Data supplied:
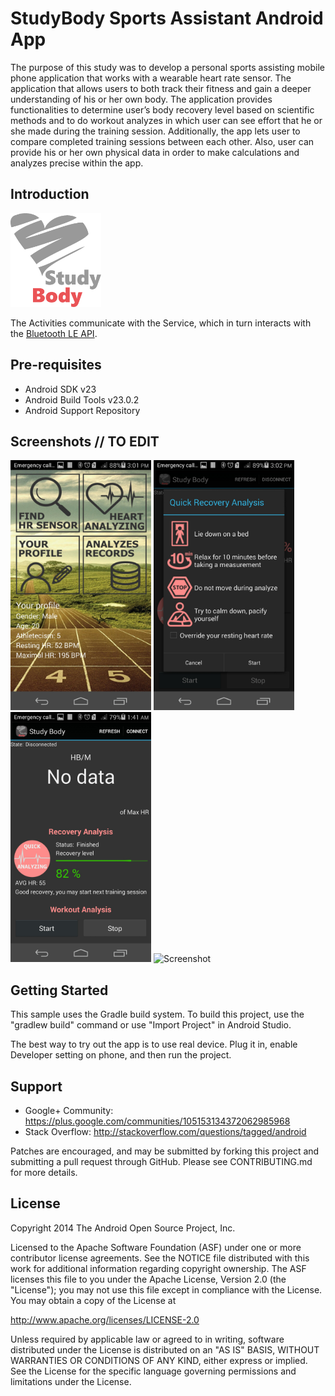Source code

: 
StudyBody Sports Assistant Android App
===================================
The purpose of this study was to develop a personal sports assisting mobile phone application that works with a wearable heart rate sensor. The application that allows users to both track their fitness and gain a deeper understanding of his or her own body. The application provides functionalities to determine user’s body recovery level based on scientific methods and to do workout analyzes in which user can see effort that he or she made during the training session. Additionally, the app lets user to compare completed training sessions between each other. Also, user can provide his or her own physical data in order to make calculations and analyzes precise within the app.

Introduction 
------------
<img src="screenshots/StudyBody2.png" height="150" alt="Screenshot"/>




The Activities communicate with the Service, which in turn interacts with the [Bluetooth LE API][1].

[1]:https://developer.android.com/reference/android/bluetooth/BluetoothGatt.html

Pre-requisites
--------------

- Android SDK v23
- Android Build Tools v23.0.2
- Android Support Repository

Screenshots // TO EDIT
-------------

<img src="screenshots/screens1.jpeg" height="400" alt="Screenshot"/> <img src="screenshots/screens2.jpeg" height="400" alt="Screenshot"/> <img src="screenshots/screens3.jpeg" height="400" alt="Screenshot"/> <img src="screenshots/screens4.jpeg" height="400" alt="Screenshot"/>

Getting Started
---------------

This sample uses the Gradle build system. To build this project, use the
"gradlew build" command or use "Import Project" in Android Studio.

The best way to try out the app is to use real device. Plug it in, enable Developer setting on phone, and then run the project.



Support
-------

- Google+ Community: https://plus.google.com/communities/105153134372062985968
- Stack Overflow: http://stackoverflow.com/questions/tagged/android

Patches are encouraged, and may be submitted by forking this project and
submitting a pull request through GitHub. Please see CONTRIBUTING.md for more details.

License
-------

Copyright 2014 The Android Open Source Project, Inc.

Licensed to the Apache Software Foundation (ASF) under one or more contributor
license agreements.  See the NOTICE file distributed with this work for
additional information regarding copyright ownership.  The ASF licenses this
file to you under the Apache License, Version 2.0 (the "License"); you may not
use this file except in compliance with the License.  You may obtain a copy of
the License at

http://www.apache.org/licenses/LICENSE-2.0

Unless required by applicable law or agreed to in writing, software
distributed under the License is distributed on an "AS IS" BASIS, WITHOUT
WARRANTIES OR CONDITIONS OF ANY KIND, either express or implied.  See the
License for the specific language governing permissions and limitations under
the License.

* * *

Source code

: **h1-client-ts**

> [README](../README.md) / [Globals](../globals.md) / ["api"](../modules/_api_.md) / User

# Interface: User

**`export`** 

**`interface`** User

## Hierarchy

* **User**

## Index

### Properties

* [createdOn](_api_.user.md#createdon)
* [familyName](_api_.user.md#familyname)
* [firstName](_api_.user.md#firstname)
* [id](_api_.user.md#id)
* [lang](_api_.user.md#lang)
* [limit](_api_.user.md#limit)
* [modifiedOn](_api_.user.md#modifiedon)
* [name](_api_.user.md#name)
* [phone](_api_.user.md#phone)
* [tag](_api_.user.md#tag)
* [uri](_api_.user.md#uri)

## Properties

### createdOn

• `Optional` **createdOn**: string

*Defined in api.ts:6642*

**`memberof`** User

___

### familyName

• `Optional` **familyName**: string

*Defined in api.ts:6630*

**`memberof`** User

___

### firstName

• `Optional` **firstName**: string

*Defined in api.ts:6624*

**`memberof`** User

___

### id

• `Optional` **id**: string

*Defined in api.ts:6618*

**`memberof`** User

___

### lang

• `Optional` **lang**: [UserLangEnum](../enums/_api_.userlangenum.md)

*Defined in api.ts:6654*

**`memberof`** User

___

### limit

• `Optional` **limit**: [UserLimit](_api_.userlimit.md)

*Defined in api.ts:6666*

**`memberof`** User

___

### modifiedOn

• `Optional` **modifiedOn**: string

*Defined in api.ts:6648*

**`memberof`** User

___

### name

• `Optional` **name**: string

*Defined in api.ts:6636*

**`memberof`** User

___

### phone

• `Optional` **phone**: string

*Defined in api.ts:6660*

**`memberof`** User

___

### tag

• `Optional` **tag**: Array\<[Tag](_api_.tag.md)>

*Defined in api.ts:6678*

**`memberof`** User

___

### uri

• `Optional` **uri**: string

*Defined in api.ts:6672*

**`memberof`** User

---

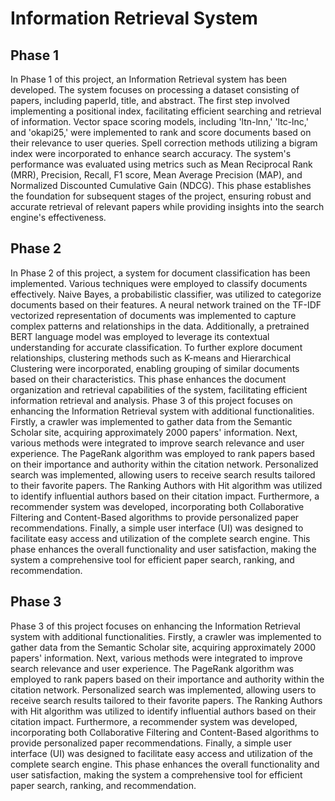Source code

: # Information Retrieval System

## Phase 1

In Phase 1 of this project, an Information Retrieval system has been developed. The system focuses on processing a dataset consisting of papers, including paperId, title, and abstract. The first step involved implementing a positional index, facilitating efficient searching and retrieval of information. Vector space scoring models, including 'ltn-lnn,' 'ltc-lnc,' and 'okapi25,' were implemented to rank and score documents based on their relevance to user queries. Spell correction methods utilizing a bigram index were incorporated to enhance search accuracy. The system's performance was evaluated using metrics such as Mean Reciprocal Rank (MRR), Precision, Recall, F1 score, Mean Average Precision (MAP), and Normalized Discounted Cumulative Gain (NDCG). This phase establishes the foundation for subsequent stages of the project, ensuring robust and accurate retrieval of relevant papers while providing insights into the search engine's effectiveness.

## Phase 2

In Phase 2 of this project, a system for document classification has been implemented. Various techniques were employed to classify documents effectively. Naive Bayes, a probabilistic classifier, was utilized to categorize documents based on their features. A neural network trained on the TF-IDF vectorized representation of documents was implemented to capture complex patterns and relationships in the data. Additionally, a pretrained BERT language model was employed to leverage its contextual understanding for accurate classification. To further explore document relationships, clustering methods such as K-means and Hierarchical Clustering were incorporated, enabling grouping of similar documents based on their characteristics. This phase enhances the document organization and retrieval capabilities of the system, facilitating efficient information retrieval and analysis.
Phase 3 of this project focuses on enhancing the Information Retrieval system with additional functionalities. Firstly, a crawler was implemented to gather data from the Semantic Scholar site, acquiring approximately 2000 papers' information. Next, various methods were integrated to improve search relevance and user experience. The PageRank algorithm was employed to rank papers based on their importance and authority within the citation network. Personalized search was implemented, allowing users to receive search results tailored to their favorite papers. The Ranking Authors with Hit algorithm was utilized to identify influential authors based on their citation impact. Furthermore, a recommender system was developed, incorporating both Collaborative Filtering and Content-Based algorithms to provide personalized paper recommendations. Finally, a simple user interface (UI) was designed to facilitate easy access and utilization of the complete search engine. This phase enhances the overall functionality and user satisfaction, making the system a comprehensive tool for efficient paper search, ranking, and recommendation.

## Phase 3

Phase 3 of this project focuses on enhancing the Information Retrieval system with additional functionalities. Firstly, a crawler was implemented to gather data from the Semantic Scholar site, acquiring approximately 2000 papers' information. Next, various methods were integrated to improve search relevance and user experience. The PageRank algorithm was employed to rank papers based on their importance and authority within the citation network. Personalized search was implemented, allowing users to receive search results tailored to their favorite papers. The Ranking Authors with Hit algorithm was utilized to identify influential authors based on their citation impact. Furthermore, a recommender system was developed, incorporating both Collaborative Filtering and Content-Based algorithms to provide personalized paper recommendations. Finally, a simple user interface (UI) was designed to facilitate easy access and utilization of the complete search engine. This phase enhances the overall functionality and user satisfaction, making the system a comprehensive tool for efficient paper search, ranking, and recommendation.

Activity: Within the records above, each line containing "height" is to be returned.

Response to this task:
<img src="screenshots/StudyBody2.png" height="150" alt="Screenshot"/>
<img src="screenshots/screens1.jpeg" height="400" alt="Screenshot"/> <img src="screenshots/screens2.jpeg" height="400" alt="Screenshot"/> <img src="screenshots/screens3.jpeg" height="400" alt="Screenshot"/> <img src="screenshots/screens4.jpeg" height="400" alt="Screenshot"/>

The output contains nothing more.